All of lore.kernel.org
 help / color / mirror / Atom feed
* [Qemu-devel] [PATCH 00/42] target/arm: Convert VFP decoder to decodetree
@ 2019-06-06 17:45 Peter Maydell
  2019-06-06 17:45 ` [Qemu-devel] [PATCH 01/42] decodetree: Fix comparison of Field Peter Maydell
                   ` (41 more replies)
  0 siblings, 42 replies; 88+ messages in thread
From: Peter Maydell @ 2019-06-06 17:45 UTC (permalink / raw)
  To: qemu-arm, qemu-devel; +Cc: Richard Henderson

This patchset converts the Arm VFP instructions to use decodetree
instead of the current hand-written decode.

We gain:
 * a more maintainable decoder which doesn't live in one big function
 * correct prioritization of UNDEF exceptions against "VFP disabled"
   exceptions and "M-profile lazy FP stacking" activity
 * significant reduction in the use of the "cpu_F0[sd]" and "cpu_F1[sd]"
   TCG globals. These are a relic of a much older translator and
   eventually we should try to get rid of them entirely
 * more accurate decode, UNDEFing some things we were incorrectly lax on
 * a fixed bug for VFP short-vector mixed vector/scalar VMLA/VMLS/VNMLA/VNMLS
   insns: we were incorrectly corrupting the scalar input operand
   in the process of performing the multiply-accumulate, so every
   element after the first was miscalculated
 * a fixed bug in the calculation of the next register number to use
   when VFP short-vector operations wrapped around the vector bank
 * decode which checks ID registers for "do we have D16-D31" rather
   than using "is this VFPv3" -- this means that Cortex-M4, -M33 and -R5F
   all now correctly give the guest only 16 Dregs rather than 31.
   (Note that the old decoder hides this UNDEF handling inside the
   VFP_DREG macros...)
 * the fused multiply-add insns now correctly UNDEF for attempts to
   use them as short-vector operations
 * short-vector functionality is only implemented if the ID registers
   say it should be (which in practice means "only Cortex-A8 or earlier");
   we continue to provide it in -cpu max for compatibility
 * VRINTR, VRINTZ and VRINTX are only provided in v8A and above
 * VFP related translation code split out into its own source file
 * the "is this special register present and accessible" check is
   now consistent between read and write

There is definitely scope for further cleanup:
 * the translate-vfp.inc.c could be further isolated into its
   own standalone .c file rather than being #included into translate.c
 * cpu_F0* are still used in parts of the Neon decode (and the
   iwmmxt code, alas)
 * I noticed some places doing a load-and-shift or load-modify-store
   sequence to update byte or halfword parts of float registers;
   these could be rewritten to do direct byte or halfword loads/stores
 * we could remove the remaining uses of tcg_gen_ld/st_f32()
   (in the Neon decode)
but at 42 patches this is already a pretty hefty patchset, so
I have deferred those to attack later once this has got in.

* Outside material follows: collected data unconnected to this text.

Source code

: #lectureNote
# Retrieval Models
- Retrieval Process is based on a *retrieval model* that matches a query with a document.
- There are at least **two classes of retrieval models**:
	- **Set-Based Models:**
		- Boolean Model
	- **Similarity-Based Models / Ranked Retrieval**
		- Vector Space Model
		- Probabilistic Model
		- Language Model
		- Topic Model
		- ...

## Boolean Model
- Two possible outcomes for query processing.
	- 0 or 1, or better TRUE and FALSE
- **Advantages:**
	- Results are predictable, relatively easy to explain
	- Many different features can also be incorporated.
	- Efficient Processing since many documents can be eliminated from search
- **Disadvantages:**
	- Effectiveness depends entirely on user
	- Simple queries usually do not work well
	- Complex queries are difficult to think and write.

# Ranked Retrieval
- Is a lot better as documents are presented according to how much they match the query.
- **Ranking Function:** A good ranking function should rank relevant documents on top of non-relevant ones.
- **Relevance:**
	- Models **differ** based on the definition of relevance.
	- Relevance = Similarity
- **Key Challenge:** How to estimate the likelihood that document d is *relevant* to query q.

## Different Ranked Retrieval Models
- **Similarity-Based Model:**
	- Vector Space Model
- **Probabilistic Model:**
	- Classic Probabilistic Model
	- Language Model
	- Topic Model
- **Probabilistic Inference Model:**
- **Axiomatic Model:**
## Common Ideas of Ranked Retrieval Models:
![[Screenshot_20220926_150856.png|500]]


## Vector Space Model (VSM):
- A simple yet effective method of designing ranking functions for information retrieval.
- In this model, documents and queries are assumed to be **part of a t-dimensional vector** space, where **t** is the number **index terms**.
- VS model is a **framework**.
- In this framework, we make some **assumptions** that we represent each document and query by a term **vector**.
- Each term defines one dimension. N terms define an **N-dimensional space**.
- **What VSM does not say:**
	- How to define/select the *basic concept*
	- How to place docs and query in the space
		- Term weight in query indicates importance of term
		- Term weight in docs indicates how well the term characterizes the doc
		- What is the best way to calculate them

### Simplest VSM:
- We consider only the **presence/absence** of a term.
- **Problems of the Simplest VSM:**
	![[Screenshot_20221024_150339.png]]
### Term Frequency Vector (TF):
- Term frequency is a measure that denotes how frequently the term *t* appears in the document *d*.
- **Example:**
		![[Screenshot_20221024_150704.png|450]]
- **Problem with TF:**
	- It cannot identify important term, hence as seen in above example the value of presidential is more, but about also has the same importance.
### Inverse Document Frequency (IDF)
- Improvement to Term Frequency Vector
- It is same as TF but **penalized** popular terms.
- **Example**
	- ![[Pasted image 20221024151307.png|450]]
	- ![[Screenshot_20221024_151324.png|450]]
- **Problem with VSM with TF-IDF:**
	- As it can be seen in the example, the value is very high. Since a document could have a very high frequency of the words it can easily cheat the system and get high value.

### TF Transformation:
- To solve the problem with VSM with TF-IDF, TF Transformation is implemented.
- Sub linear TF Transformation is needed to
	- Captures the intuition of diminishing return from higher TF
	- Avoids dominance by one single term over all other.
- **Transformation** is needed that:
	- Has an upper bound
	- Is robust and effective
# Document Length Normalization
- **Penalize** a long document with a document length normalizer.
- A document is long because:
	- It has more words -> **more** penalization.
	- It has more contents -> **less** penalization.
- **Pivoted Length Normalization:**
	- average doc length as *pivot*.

On the downside, there are more lines of code here, but some of
them we'll get back when we finish some of the cleanups noted
above, some are just copyright-and-license boilerplate, and I
think the rest are well invested in easier to modify code...

Patch 1 is Richard's recent decodetree script bugfix, which
is needed for the VFP decode to behave correctly.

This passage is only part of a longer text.